Williams then spent some time in Paris, further refining his skills. “What I learned the most was that everybody there owned restaurants at 26 or 28 years old. And I said, ‘What am I doing here?’” He returned to Boston with one goal in mind.
Opening MIDA with Lesser was something he could not have done by himself, said Williams.
“Having a good partner really, really helps.

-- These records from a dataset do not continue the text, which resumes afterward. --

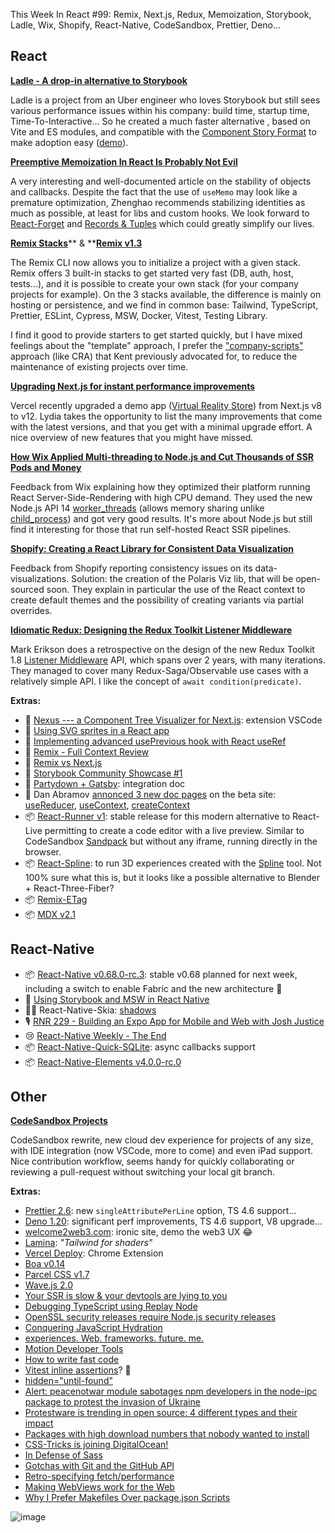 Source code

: This Week In React #99: Remix, Next.js, Redux, Memoization, Storybook, Ladle, Wix, Shopify, React-Native, CodeSandbox, Prettier, Deno...


## React


[**Ladle - A drop-in alternative to Storybook**](https://www.ladle.dev/blog/introducing-ladle/?utm_campaign=This%20Week%20In%20React&utm_medium=email&utm_source=Revue%20newsletter)

Ladle is a project from an Uber engineer who loves Storybook but still sees various performance issues within his company: build time, startup time, Time-To-Interactive... So he created a much faster alternative , based on Vite and ES modules, and compatible with the [Component Story Format](https://storybook.js.org/docs/react/api/csf?utm_campaign=This%20Week%20In%20React&utm_medium=email&utm_source=Revue%20newsletter) to make adoption easy ([demo](https://baseweb.netlify.app/?utm_campaign=This%20Week%20In%20React&utm_medium=email&utm_source=Revue%20newsletter)).

[**Preemptive Memoization In React Is Probably Not Evil**](https://www.zhenghao.io/posts/memo-or-not?utm_campaign=This%20Week%20In%20React&utm_medium=email&utm_source=Revue%20newsletter)

A very interesting and well-documented article on the stability of objects and callbacks. Despite the fact that the use of `useMemo` may look like a premature optimization, Zhenghao recommends stabilizing identities as much as possible, at least for libs and custom hooks. We look forward to [React-Forget](https://www.youtube.com/watch?utm_campaign=This%20Week%20In%20React&utm_medium=email&utm_source=Revue%20newsletter&v=lGEMwh32soc) and [Records & Tuples](https://sebastienlorber.com/records-and-tuples-for-react?utm_campaign=This%20Week%20In%20React&utm_medium=email&utm_source=Revue%20newsletter) which could greatly simplify our lives.

[**Remix Stacks**](https://remix.run/blog/remix-stacks?utm_campaign=This%20Week%20In%20React&utm_medium=email&utm_source=Revue%20newsletter)** & **[**Remix v1.3**](https://github.com/remix-run/remix/releases/tag/v1.3.0?utm_campaign=This%20Week%20In%20React&utm_medium=email&utm_source=Revue%20newsletter)

The Remix CLI now allows you to initialize a project with a given stack. Remix offers 3 built-in stacks to get started very fast (DB, auth, host, tests...), and it is possible to create your own stack (for your company projects for example). On the 3 stacks available, the difference is mainly on hosting or persistence, and we find in common base: Tailwind, TypeScript, Prettier, ESLint, Cypress, MSW, Docker, Vitest, Testing Library.

I find it good to provide starters to get started quickly, but I have mixed feelings about the "template" approach, I prefer the ["company-scripts"](https://kentcdodds.com/blog/tools-without-config?utm_campaign=This%20Week%20In%20React&utm_medium=email&utm_source=Revue%20newsletter) approach (like CRA) that Kent previously advocated for, to reduce the maintenance of existing projects over time.

[**Upgrading Next.js for instant performance improvements**](https://vercel.com/blog/upgrading-nextjs-for-instant-performance-improvements?utm_campaign=This%20Week%20In%20React&utm_medium=email&utm_source=Revue%20newsletter)

Vercel recently upgraded a demo app ([Virtual Reality Store](https://serverless-vrs.vercel.app/?utm_campaign=This%20Week%20In%20React&utm_medium=email&utm_source=Revue%20newsletter)) from Next.js v8 to v12. Lydia takes the opportunity to list the many improvements that come with the latest versions, and that you get with a minimal upgrade effort. A nice overview of new features that you might have missed.

[**How Wix Applied Multi-threading to Node.js and Cut Thousands of SSR Pods and Money**](https://openjsf.org/blog/2022/03/17/openjs-in-action-how-wix-applied-multi-threading-to-node-js/?utm_campaign=This%20Week%20In%20React&utm_medium=email&utm_source=Revue%20newsletter)

Feedback from Wix explaining how they optimized their platform running React Server-Side-Rendering with high CPU demand. They used the new Node.js API 14 [worker_threads](https://nodejs.org/api/worker_threads.html?utm_campaign=This%20Week%20In%20React&utm_medium=email&utm_source=Revue%20newsletter) (allows memory sharing unlike [child_process](https://nodejs.org/api/child_process.html?utm_campaign=This%20Week%20In%20React&utm_medium=email&utm_source=Revue%20newsletter)) and got very good results. It's more about Node.js but still find it interesting for those that run self-hosted React SSR pipelines.

[**Shopify: Creating a React Library for Consistent Data Visualization**](https://shopify.engineering/react-library-consistent-data-visualization?utm_campaign=This%20Week%20In%20React&utm_medium=email&utm_source=Revue%20newsletter)

Feedback from Shopify reporting consistency issues on its data-visualizations. Solution: the creation of the Polaris Viz lib, that will be open-sourced soon. They explain in particular the use of the React context to create default themes and the possibility of creating variants via partial overrides.

[**Idiomatic Redux: Designing the Redux Toolkit Listener Middleware**](https://blog.isquaredsoftware.com/2022/03/designing-rtk-listener-middleware/?utm_campaign=This%20Week%20In%20React&utm_medium=email&utm_source=Revue%20newsletter)

Mark Erikson does a retrospective on the design of the new Redux Toolkit 1.8 [Listener Middleware](https://redux-toolkit.js.org/api/createListenerMiddleware?utm_campaign=This%20Week%20In%20React&utm_medium=email&utm_source=Revue%20newsletter) API, which spans over 2 years, with many iterations. They managed to cover many Redux-Saga/Observable use cases with a relatively simple API. I like the concept of `await condition(predicate)`.

**Extras:**

-   📜 [Nexus --- a Component Tree Visualizer for Next.js](https://levelup.gitconnected.com/introducing-nexus-a-component-tree-visualizer-for-next-js-1109f31e118e?utm_campaign=This%20Week%20In%20React&utm_medium=email&utm_source=Revue%20newsletter): extension VSCode
-   📜 [Using SVG sprites in a React app](https://dev.to/mbarzeev/using-svg-sprites-in-a-react-app-477d?utm_campaign=This%20Week%20In%20React&utm_medium=email&utm_source=Revue%20newsletter)
-   📜 [Implementing advanced usePrevious hook with React useRef](https://www.developerway.com/posts/implementing-advanced-use-previous-hook?utm_campaign=This%20Week%20In%20React&utm_medium=email&utm_source=Revue%20newsletter)
-   📜 [Remix - Full Context Review](https://www.fullcontextdevelopment.com/blog/remix-full-context-review?utm_campaign=This%20Week%20In%20React&utm_medium=email&utm_source=Revue%20newsletter)
-   📜 [Remix vs Next.js](https://bejamas.io/blog/remix-vs-nextjs/?utm_campaign=This%20Week%20In%20React&utm_medium=email&utm_source=Revue%20newsletter)
-   📜 [Storybook Community Showcase #1](https://storybook.js.org/blog/community-showcase-1/?utm_campaign=This%20Week%20In%20React&utm_medium=email&utm_source=Revue%20newsletter)
-   📖 [Partydown + Gatsby](https://partytown.builder.io/gatsby?utm_campaign=This%20Week%20In%20React&utm_medium=email&utm_source=Revue%20newsletter): integration doc
-   📖 Dan Abramov [annonced 3 new doc pages](https://twitter.com/dan_abramov/status/1504503103109926919?utm_campaign=This%20Week%20In%20React&utm_medium=email&utm_source=Revue%20newsletter) on the beta site: [useReducer](https://beta.reactjs.org/apis/usereducer?utm_campaign=This%20Week%20In%20React&utm_medium=email&utm_source=Revue%20newsletter), [useContext](https://beta.reactjs.org/apis/usecontext?utm_campaign=This%20Week%20In%20React&utm_medium=email&utm_source=Revue%20newsletter), [createContext](https://beta.reactjs.org/apis/createcontext?utm_campaign=This%20Week%20In%20React&utm_medium=email&utm_source=Revue%20newsletter)
-   📦 [React-Runner v1](https://twitter.com/_neonie/status/1505880831092482052?utm_campaign=This%20Week%20In%20React&utm_medium=email&utm_source=Revue%20newsletter): stable release for this modern alternative to React-Live permitting to create a code editor with a live preview. Similar to CodeSandbox [Sandpack](https://codesandbox.io/post/sandpack-announcement?utm_campaign=This%20Week%20In%20React&utm_medium=email&utm_source=Revue%20newsletter) but without any iframe, running directly in the browser.
-   📦 [React-Spline](https://github.com/splinetool/react-spline?utm_campaign=This%20Week%20In%20React&utm_medium=email&utm_source=Revue%20newsletter): to run 3D experiences created with the [Spline](https://spline.design/?utm_campaign=This%20Week%20In%20React&utm_medium=email&utm_source=Revue%20newsletter) tool. Not 100% sure what this is, but it looks like a possible alternative to Blender + React-Three-Fiber?
-   📦 [Remix-ETag](https://github.com/donavon/remix-etag?utm_campaign=This%20Week%20In%20React&utm_medium=email&utm_source=Revue%20newsletter)
-   📦 [MDX v2.1](https://github.com/mdx-js/mdx/releases/tag/2.1.0?utm_campaign=This%20Week%20In%20React&utm_medium=email&utm_source=Revue%20newsletter)

## React-Native

-   📦 [React-Native v0.68.0-rc.3](https://twitter.com/reactnative/status/1506327122771513345?utm_campaign=This%20Week%20In%20React&utm_medium=email&utm_source=Revue%20newsletter): stable v0.68 planned for next week, including a switch to enable Fabric and the new architecture 🤯
-   📜 [Using Storybook and MSW in React Native](https://phelipetls.github.io/posts/using-storybook-and-msw-in-react-native/?utm_campaign=This%20Week%20In%20React&utm_medium=email&utm_source=Revue%20newsletter)
-   🧑‍🎨 React-Native-Skia: [shadows](https://twitter.com/wcandillon/status/1505907265072738307?utm_campaign=This%20Week%20In%20React&utm_medium=email&utm_source=Revue%20newsletter)
-   🎙️ [RNR 229 - Building an Expo App for Mobile and Web with Josh Justice](https://reactnativeradio.com/episodes/rnr-229-building-an-expo-app-for-mobile-and-web-with-josh-justice?utm_campaign=This%20Week%20In%20React&utm_medium=email&utm_source=Revue%20newsletter)
-   😢 [React-Native Weekly - The End](https://andrei-calazans.com/posts/2022-03-22/react-native-weekly?utm_campaign=This%20Week%20In%20React&utm_medium=email&utm_source=Revue%20newsletter)
-   📦 [React-Native-Quick-SQLite](https://twitter.com/ospfranco/status/1504389581264896004?utm_campaign=This%20Week%20In%20React&utm_medium=email&utm_source=Revue%20newsletter): async callbacks support
-   📦 [React-Native-Elements v4.0.0-rc.0](https://github.com/react-native-elements/react-native-elements/releases/tag/v4.0.0-rc.0?utm_campaign=This%20Week%20In%20React&utm_medium=email&utm_source=Revue%20newsletter)

## Other

[**CodeSandbox Projects**](https://codesandbox.io/post/announcing-codesandbox-projects?utm_campaign=This%20Week%20In%20React&utm_medium=email&utm_source=Revue%20newsletter)

CodeSandbox rewrite, new cloud dev experience for projects of any size, with IDE integration (now VSCode, more to come) and even iPad support. Nice contribution workflow, seems handy for quickly collaborating or reviewing a pull-request without switching your local git branch.

**Extras:**

-   [Prettier 2.6](https://prettier.io/blog/2022/03/16/2.6.0.html?utm_campaign=This%20Week%20In%20React&utm_medium=email&utm_source=Revue%20newsletter): new `singleAttributePerLine` option, TS 4.6 support...
-   [Deno 1.20](https://deno.com/blog/v1.20?utm_campaign=This%20Week%20In%20React&utm_medium=email&utm_source=Revue%20newsletter): significant perf improvements, TS 4.6 support, V8 upgrade...
-   [welcome2web3.com](https://welcome2web3.com/?utm_campaign=This%20Week%20In%20React&utm_medium=email&utm_source=Revue%20newsletter): ironic site, demo the web3 UX 😂
-   [Lamina](https://twitter.com/0xca0a/status/1504140883167703044?utm_campaign=This%20Week%20In%20React&utm_medium=email&utm_source=Revue%20newsletter): *"Tailwind for shaders"*
-   [Vercel Deploy](https://chrome.google.com/webstore/detail/vercel-deploy/nkignhibadhmcbiiilleogljodcaonjk?utm_campaign=This%20Week%20In%20React&utm_medium=email&utm_source=Revue%20newsletter): Chrome Extension
-   [Boa v0.14](https://boa-dev.github.io/posts/2022-03-15-boa-release-14/?utm_campaign=This%20Week%20In%20React&utm_medium=email&utm_source=Revue%20newsletter)
-   [Parcel CSS v1.7](https://twitter.com/devongovett/status/1505327865553997824?utm_campaign=This%20Week%20In%20React&utm_medium=email&utm_source=Revue%20newsletter)
-   [Wave.js 2.0](https://github.com/foobar404/Wave.js?utm_campaign=This%20Week%20In%20React&utm_medium=email&utm_source=Revue%20newsletter)
-   [Your SSR is slow & your devtools are lying to you](https://dev.to/mlrawlings/your-ssr-is-slow-your-devtools-are-lying-to-you-3056?utm_campaign=This%20Week%20In%20React&utm_medium=email&utm_source=Revue%20newsletter)
-   [Debugging TypeScript using Replay Node](https://medium.com/replay-io/debugging-typescript-using-replay-node-646087b6712?utm_campaign=This%20Week%20In%20React&utm_medium=email&utm_source=Revue%20newsletter)
-   [OpenSSL security releases require Node.js security releases](https://nodejs.org/en/blog/vulnerability/mar-2022-security-releases/?utm_campaign=This%20Week%20In%20React&utm_medium=email&utm_source=Revue%20newsletter)
-   [Conquering JavaScript Hydration](https://dev.to/ryansolid/conquering-javascript-hydration-a9f?utm_campaign=This%20Week%20In%20React&utm_medium=email&utm_source=Revue%20newsletter)
-   [experiences. Web. frameworks. future. me.](https://igor.dev/posts/experiences-web-frameworks-future-me/?utm_campaign=This%20Week%20In%20React&utm_medium=email&utm_source=Revue%20newsletter)
-   [Motion Developer Tools](https://twitter.com/mattgperry/status/1505918782685921282?utm_campaign=This%20Week%20In%20React&utm_medium=email&utm_source=Revue%20newsletter)
-   [How to write fast code](https://twitter.com/devongovett/status/1504476131818237967?utm_campaign=This%20Week%20In%20React&utm_medium=email&utm_source=Revue%20newsletter)
-   [Vitest inline assertions](https://twitter.com/antfu7/status/1505299814069977088?utm_campaign=This%20Week%20In%20React&utm_medium=email&utm_source=Revue%20newsletter)? 🤔
-   [hidden="until-found"](https://twitter.com/cramforce/status/1504539803336929282?utm_campaign=This%20Week%20In%20React&utm_medium=email&utm_source=Revue%20newsletter)
-   [Alert: peacenotwar module sabotages npm developers in the node-ipc package to protest the invasion of Ukraine](https://snyk.io/blog/peacenotwar-malicious-npm-node-ipc-package-vulnerability/?utm_campaign=This%20Week%20In%20React&utm_medium=email&utm_source=Revue%20newsletter)
-   [Protestware is trending in open source: 4 different types and their impact](https://snyk.io/blog/protestware-open-source-types-impact/?utm_campaign=This%20Week%20In%20React&utm_medium=email&utm_source=Revue%20newsletter)
-   [Packages with high download numbers that nobody wanted to install](https://www.stefanjudis.com/notes/packages-with-high-download-numbers-that-nobody-wanted-to-install/?utm_campaign=This%20Week%20In%20React&utm_medium=email&utm_source=Revue%20newsletter)
-   [CSS-Tricks is joining DigitalOcean!](https://css-tricks.com/css-tricks-is-joining-digitalocean/?utm_campaign=This%20Week%20In%20React&utm_medium=email&utm_source=Revue%20newsletter)
-   [In Defense of Sass](https://thinkdobecreate.com/articles/in-defense-of-sass/?utm_campaign=This%20Week%20In%20React&utm_medium=email&utm_source=Revue%20newsletter)
-   [Gotchas with Git and the GitHub API](https://retool.com/blog/gotchas-git-github-api/?utm_campaign=This%20Week%20In%20React&utm_medium=email&utm_source=Revue%20newsletter)
-   [Retro-specifying fetch/performance](https://blog.whatwg.org/retro-specifying-fetch-performance?utm_campaign=This%20Week%20In%20React&utm_medium=email&utm_source=Revue%20newsletter)
-   [Making WebViews work for the Web](https://www.w3.org/blog/2022/03/making-webviews-work-for-the-web/?utm_campaign=This%20Week%20In%20React&utm_medium=email&utm_source=Revue%20newsletter)
-   [Why I Prefer Makefiles Over package.json Scripts](https://spin.atomicobject.com/2021/03/22/makefiles-vs-package-json-scripts/?utm_campaign=This%20Week%20In%20React&utm_medium=email&utm_source=Revue%20newsletter)

![image](https://user-images.githubusercontent.com/749374/159665898-2cf1c82b-55c8-4a74-8fd4-ebdc53f5db82.png)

And getting people to be honest with you, hiring the right people from the start,” he said. “You need to let people help you.”
Williams reached out to the Boston-based Restaurant Investment Group, a collective of restaurant and financial consultants spearheaded by real estate lawyer Dan Dain that provides access to capital and financial expertise to young chefs.
“We had conversations, tastings, and lessons on what needed to be done, as far as financial commitment, contracts, personal commitments, everything,” said Williams. MIDA is RIG’s first investment so far, with other restaurant openings in the works.
Williams is excited about the increased interest in restaurant investment in Boston, despite the common belief that they’re risky ventures. “There’s this revelation that restaurants are actually bringing business and revenue into a neighborhood and actual wealth that wasn’t there before,” he said.
MIDA has 70 seats, including 12 at the bar, which is open until 1 a.m. Monday to Wednesday, and until 2 a.m. Thursday to Saturday. Williams works with sous chef Brian Paszko, seven cooks and 15 waitstaff.
As the former space of Cluckit! — and before that Estelle’s Southern Cuisine — Williams was able to keep costs low by adding paint, fixtures, mirrors and a few kitchen supplements. “Everything was kind of in here already,” said Williams. “That’s a key piece when opening a restaurant. Some people want to take everything out, rip it apart, and break down too many walls.”
With the help of MIDA General Manager Seth Gerber and community leaders like Malia Lazu of Epicenter Community Inc., the location of the space was carefully considered to determine the restaurant’s concept. Lazu, who is a strong proponent of equitable liquor licenses in the city, helped Williams acquire one for MIDA. Gerber wants MIDA to activate the South End block and become a gathering place for those in search of an inspired meal.
“We put the concept to the space because the space to the concept doesn’t really work,” said Williams. “You think about what the neighborhood wants.”
What the neighborhood may want is whole roasted parsnip and Spanish octopus served with white romesco and horseradish. Or the steak marinated in chimichurri sauce with “the best potatoes you’ve ever had,” said Williams.
The menu will evolve and vary according to what New England farmers source that season. “We use what we can get,” said Williams. “It’s the sensibility of the Italian, not so much just traditional Italian.”